Friday, November 03, 2006

Home sweet home

Ah, yes.

I went to bed at 10:00 last night--actually, 9:00 if you count the hour I spent snoring in front of a perfectly good episode of CSI. I got up this morning, made a pear clafoutis, started drying some Principe Borghese tomatoes in the dehydrator, and have been writing my current article very industriously.

The leaves are in their fullest burst of fall color, and the air is crisp. While I was gone, the s.o. built a new chicken run (they will now be able to be switched back and forth between two, so that they have better pasture) and has almost finished a fence around the garden.

It was a really wonderful wedding, and a productive and well-put-on conference, but I am so glad to have some time at home. I even get tomorrow morning off, because in my absence, my farmer's market friends have decided to close up shop for the season. Yes, I'm a little sad about that, but right now I am not looking a gift horse in the mouth.

So let's catch up, shall we? There was truly lovely weather in St. Louis for the wedding, and the event was of the relaxed, happy type where everyone stands around with a drink in his or her hand and pokes fun at the groom, who is forced to leave the bride, minister, and audience in mid-ceremony while he procures a set of car keys and runs to get the rings out of the glove box. The venue was decorated with bright-colored Japanese lanterns. There were lots of props--at one point, everyone at my table was wearing wax lips (some regular, some with vampire fangs). I noticed the bride's parents wearing them, too.

Because the groom is a musician and the bride is a booking agent, the music at the reception was outlandishly good: Steve Dawson (of Dolly Varden) backed by Kelly Hogan's band, playing soul classics. Many wedding bands know "Let's Stay Together." Very few can nail it like they did.

I saw a lot of dear friends that I don't see often enough. I also made some new friends: the bride's best friend is a large-animal vet tech student, and we got along like gangbusters. And my roommate, a booking agent from Austin, Texas, was a gem. She was even gracious when I overenthusiastically invited everyone to our hotel room for the afterparty.

Some of you may recall that a certain baseball team won the World Series while we were in their town. One of my favorite moments of the weekend was when some friends and I were walking near the Soulard Farmer's Market on Saturday morning. A very drunk gentleman lurched up to me on the street and demanded: "Where's the parade?" (I don't know, but I do know it was scheduled for Sunday.)

After a little shopping, I attempted to leave town on Sunday afternoon. I didn't get far. About half an hour into Illinois, my car started intermittently losing power at highway speeds. I couldn't get above 60 miles per hour without it stalling. So I stopped at the next exit, New Baden. There was a girl named Holly at the Shell station there who let me use her cell phone (mine had, of course, just run out of minutes) to call AAA. Then, when we determined that AAA couldn't find a single soul within a 40-mile radius to work on a car on Sunday, she called all her friends in order to find some help for me. Two brothers named Sean and Mike showed up, popped the hood of my car, and stood around pointing at things for a while. They didn't fix it--I don't think they could have, unless it had happened to be something really simple--but they did something almost as valuable: They gave me really solid, kind advice at a time when I desperately needed it. I followed their instructions and backtracked three exits to a Holiday Inn Express that happened to be practically next door to a Dobbs Tire Center.

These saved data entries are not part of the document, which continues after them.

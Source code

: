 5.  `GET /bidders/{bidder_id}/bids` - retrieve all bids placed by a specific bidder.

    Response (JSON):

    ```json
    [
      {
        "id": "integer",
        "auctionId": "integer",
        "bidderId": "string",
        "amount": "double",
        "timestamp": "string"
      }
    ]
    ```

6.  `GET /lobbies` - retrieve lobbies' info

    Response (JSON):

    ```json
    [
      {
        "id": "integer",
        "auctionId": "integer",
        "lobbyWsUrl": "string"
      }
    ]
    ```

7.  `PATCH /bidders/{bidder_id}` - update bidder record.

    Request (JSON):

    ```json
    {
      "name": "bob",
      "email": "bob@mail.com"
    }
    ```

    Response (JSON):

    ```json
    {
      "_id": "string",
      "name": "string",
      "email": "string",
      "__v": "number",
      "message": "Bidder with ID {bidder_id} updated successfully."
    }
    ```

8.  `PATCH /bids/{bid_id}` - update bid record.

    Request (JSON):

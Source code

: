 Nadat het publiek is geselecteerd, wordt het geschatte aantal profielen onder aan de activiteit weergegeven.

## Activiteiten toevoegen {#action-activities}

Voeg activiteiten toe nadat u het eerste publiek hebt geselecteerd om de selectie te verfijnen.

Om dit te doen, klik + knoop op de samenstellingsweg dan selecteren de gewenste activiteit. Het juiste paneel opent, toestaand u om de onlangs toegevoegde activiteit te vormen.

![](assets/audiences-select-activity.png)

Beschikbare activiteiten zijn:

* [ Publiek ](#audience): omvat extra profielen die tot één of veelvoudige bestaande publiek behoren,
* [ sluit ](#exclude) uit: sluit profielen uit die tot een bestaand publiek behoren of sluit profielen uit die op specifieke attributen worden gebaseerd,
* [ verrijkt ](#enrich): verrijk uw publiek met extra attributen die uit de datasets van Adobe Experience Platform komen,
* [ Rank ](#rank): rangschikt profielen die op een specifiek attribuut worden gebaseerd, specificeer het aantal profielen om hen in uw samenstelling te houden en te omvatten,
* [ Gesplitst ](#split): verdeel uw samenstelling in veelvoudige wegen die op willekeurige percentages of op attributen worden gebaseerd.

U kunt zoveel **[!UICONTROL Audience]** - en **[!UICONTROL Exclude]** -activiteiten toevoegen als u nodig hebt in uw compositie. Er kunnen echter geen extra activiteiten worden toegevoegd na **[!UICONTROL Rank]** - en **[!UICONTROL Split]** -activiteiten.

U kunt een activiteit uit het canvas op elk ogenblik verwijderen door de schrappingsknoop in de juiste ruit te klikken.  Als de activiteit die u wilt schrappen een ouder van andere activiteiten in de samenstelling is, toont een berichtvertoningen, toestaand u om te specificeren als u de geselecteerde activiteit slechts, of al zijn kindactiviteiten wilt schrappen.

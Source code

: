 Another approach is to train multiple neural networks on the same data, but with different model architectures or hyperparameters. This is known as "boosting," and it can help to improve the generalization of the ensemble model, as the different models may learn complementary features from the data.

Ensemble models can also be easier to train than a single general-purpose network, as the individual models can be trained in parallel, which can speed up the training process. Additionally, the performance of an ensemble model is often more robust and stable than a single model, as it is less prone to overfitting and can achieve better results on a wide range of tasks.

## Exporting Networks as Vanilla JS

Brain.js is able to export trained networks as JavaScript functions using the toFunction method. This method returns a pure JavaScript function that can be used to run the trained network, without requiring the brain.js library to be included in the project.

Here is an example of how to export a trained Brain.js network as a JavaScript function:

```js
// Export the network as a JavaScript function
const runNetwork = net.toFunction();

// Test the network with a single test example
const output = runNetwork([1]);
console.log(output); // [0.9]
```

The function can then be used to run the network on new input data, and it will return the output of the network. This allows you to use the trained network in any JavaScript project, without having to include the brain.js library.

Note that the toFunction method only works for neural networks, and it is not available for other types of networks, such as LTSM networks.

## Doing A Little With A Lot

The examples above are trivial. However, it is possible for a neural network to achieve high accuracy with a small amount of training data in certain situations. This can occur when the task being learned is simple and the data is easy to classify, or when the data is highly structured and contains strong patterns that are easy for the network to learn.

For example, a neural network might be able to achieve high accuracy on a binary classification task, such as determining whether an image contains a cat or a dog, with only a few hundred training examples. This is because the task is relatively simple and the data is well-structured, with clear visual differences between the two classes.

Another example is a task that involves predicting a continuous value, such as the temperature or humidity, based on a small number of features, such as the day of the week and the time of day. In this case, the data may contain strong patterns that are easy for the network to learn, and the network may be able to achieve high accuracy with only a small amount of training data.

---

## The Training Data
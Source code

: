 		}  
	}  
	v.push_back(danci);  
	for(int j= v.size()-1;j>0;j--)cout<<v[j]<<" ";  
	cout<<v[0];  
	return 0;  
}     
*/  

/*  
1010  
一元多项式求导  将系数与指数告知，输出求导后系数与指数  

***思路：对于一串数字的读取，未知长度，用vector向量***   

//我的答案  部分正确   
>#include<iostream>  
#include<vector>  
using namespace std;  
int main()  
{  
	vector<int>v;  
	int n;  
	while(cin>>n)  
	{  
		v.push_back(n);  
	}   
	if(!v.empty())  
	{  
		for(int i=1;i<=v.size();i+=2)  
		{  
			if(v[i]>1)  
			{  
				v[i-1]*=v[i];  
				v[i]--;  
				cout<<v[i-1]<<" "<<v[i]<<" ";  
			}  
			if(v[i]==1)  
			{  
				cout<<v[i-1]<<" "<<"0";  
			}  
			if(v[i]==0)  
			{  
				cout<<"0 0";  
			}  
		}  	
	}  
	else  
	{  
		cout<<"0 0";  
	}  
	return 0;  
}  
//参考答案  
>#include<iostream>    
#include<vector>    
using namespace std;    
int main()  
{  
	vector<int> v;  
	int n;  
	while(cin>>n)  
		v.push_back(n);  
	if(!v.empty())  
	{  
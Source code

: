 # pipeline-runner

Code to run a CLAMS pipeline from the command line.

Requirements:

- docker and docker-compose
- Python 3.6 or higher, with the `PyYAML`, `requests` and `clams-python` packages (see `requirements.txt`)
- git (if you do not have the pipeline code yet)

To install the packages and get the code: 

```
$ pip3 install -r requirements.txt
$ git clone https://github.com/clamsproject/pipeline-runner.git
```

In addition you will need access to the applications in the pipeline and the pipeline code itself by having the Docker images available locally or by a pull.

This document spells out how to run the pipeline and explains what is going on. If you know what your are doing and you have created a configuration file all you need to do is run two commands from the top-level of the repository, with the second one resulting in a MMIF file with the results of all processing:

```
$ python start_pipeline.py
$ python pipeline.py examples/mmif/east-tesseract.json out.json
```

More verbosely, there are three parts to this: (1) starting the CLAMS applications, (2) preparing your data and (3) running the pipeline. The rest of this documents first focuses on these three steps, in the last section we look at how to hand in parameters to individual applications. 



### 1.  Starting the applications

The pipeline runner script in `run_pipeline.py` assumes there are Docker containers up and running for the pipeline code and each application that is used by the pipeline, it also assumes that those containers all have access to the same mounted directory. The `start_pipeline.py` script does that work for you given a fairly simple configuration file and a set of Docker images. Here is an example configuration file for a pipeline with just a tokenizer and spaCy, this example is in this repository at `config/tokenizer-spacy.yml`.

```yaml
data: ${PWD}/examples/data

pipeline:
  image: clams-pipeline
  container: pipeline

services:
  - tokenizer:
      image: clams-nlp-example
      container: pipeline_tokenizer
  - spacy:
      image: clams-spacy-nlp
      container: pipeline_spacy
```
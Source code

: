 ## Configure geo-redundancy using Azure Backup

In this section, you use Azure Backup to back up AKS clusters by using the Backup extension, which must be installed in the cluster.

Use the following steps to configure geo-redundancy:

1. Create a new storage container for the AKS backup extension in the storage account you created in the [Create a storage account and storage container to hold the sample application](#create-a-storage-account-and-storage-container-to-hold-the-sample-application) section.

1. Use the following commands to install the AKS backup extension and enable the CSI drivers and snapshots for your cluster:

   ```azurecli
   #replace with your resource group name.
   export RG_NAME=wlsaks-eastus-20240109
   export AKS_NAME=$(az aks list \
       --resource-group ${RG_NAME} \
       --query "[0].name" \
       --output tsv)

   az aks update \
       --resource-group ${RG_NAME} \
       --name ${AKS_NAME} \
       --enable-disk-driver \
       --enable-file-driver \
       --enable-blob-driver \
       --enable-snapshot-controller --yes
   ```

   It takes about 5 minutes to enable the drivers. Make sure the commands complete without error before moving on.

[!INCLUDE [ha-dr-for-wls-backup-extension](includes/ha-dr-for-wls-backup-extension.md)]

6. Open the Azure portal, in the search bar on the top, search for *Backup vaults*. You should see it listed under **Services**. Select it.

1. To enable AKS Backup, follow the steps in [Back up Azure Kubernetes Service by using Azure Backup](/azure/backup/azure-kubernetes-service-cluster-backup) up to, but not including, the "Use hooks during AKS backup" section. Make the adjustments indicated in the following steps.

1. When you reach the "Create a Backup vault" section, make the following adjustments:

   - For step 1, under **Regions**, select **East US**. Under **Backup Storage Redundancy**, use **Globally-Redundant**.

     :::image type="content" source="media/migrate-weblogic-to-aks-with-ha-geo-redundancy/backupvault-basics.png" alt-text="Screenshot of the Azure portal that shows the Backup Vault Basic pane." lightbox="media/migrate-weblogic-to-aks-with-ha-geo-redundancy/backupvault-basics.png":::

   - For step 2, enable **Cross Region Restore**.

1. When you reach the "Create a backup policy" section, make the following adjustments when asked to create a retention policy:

Sean and Mike wouldn't take the beer Holly and I had promised them. All three of the Good Samaritans told me the same thing: "Just do the same for someone else next time they need it." What wonderful people.

Monday morning the folks at Dobbs Tire Center swapped out my fuel filter, which was 50 percent clogged, and I drove without incident all the way to Clarksville, Tennessee. Then the stalling began again, although less severely. I tearfully called the guy at the repair shop (I don't think the recurrence was his fault, but I didn't know what else to do). Their business was a St. Louis-area one, so there were no Dobbs stores near me who could honor their warranty. I was pretty sure there might be rust in the gas tank that was causing the fuel system to re-clog. What could I do?

Finally the old joke came to me:

Doctor, doctor! It hurts when I do this.

Well, stop doing that!


If the car stalled at speeds of 60 mph or greater, the obvious solution was to drive home at 55 mph. So I did. And I got home at midnight, having experienced no further trouble.

The next morning I was due at a big three-day conference in Atlanta that was hosted by my biggest magazine client. (I took the other car, of course. It makes three distinct, er, interesting noises that it probably shouldn't make, but it can be driven much faster.) I got to see a lot of great people, and even took a couple of my editors out on the town Wednesday night. It was a blast, frankly, but it would have been even better if I had had more sleep and less stress the day before it started. Oh, well. Can't have everything!

Did you know we are now getting 5 eggs a day? Sweet.